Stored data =
-- -- --

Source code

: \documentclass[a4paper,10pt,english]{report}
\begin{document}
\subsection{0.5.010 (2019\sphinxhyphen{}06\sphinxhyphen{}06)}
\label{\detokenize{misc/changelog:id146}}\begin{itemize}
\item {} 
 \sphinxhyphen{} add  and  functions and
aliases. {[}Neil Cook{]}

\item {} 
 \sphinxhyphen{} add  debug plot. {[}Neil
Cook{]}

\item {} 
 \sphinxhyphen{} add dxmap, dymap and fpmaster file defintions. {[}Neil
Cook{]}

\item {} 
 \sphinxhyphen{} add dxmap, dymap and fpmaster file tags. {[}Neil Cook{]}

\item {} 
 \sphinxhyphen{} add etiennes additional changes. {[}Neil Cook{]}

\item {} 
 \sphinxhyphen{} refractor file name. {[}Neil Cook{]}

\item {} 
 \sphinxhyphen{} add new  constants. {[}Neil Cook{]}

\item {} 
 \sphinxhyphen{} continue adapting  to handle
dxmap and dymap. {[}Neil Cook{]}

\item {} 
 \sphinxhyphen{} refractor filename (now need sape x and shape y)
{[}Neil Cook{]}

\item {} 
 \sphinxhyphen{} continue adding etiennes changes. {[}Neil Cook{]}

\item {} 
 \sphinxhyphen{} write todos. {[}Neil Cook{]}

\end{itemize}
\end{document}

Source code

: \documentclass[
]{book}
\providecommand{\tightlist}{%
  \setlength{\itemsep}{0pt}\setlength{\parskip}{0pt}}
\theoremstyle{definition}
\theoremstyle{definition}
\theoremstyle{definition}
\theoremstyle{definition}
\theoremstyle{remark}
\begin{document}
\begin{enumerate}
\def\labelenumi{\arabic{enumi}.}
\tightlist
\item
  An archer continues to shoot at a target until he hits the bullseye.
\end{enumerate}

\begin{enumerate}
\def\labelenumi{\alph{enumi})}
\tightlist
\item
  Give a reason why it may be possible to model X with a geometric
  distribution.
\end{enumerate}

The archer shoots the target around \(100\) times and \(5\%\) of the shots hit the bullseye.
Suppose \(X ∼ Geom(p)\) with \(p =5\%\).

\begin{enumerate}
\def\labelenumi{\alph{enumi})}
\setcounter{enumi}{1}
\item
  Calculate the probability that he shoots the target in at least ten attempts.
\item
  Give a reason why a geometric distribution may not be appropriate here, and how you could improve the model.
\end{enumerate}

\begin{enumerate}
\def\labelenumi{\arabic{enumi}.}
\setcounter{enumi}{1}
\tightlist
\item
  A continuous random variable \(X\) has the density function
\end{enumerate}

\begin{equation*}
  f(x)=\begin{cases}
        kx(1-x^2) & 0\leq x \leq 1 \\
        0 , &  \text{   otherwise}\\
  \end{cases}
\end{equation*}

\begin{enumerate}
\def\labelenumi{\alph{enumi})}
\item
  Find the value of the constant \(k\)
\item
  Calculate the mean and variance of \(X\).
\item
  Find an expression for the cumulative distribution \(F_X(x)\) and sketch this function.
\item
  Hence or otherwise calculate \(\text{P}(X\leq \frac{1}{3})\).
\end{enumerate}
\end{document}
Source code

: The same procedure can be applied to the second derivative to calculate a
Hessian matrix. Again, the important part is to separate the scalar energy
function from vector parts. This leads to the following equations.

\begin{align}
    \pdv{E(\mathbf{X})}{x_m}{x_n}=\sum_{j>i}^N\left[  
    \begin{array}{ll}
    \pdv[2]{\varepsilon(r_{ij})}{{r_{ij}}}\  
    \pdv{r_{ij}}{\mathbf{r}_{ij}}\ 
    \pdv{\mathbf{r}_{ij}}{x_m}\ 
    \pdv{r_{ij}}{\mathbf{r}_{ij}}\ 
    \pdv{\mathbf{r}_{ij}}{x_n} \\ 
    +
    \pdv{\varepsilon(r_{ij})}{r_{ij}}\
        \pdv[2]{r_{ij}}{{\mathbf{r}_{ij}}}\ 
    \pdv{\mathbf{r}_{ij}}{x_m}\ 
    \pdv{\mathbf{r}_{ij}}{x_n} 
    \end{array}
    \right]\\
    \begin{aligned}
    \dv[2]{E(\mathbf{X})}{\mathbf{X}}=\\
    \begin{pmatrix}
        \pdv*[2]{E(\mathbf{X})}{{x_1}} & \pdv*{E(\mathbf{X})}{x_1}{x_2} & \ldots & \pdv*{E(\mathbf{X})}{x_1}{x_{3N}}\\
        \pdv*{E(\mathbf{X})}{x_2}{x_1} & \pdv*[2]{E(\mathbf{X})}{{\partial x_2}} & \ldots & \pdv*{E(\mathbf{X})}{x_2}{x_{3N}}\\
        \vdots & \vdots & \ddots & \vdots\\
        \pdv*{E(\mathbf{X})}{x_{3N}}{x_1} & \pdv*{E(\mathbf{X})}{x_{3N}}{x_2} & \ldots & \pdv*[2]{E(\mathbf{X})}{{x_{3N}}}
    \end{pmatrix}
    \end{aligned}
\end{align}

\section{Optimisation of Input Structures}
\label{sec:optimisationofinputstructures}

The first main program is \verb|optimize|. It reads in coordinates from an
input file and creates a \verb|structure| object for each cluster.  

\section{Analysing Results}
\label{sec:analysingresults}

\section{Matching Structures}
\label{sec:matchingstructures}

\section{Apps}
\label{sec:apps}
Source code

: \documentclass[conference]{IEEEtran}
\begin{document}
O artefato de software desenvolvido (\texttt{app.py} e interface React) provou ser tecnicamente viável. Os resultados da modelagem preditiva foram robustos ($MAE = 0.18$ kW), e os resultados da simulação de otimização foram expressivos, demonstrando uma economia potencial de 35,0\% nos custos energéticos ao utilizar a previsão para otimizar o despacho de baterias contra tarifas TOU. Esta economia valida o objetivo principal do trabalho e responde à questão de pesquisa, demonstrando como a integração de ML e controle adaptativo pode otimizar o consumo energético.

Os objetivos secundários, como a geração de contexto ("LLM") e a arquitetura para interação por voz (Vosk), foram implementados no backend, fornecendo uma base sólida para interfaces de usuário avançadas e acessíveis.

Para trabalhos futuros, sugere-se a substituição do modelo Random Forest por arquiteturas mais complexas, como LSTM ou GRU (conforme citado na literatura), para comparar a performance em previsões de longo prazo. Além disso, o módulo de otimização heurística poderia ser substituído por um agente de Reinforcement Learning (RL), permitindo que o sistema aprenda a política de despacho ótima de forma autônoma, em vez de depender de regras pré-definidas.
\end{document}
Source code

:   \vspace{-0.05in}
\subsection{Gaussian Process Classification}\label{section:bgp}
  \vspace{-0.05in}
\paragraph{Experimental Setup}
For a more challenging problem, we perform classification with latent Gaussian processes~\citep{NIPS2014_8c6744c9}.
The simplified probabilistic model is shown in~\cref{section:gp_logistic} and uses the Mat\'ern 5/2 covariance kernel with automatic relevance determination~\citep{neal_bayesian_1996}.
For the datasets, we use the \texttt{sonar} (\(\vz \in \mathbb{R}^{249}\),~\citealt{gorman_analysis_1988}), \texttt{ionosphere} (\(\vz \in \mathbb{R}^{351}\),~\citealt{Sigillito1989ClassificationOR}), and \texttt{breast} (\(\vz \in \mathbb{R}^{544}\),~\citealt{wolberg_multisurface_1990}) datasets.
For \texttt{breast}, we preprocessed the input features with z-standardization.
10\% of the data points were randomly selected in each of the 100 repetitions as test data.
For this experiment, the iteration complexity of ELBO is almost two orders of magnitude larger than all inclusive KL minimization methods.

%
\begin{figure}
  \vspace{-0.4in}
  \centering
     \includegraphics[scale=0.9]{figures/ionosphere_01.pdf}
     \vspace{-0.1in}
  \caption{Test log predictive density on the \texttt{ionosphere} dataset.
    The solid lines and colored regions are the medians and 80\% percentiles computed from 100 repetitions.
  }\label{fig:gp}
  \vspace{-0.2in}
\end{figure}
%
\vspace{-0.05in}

-- -- --

Output only the lines from the one holding "10\% of the" through the last line above, exactly as they appear.

10\% of the data points were randomly selected in each of the 100 repetitions as test data.
For this experiment, the iteration complexity of ELBO is almost two orders of magnitude larger than all inclusive KL minimization methods.

%
\begin{figure}
  \vspace{-0.4in}
  \centering
     \includegraphics[scale=0.9]{figures/ionosphere_01.pdf}
     \vspace{-0.1in}
  \caption{Test log predictive density on the \texttt{ionosphere} dataset.
    The solid lines and colored regions are the medians and 80\% percentiles computed from 100 repetitions.
  }\label{fig:gp}
  \vspace{-0.2in}
\end{figure}
%
\vspace{-0.05in}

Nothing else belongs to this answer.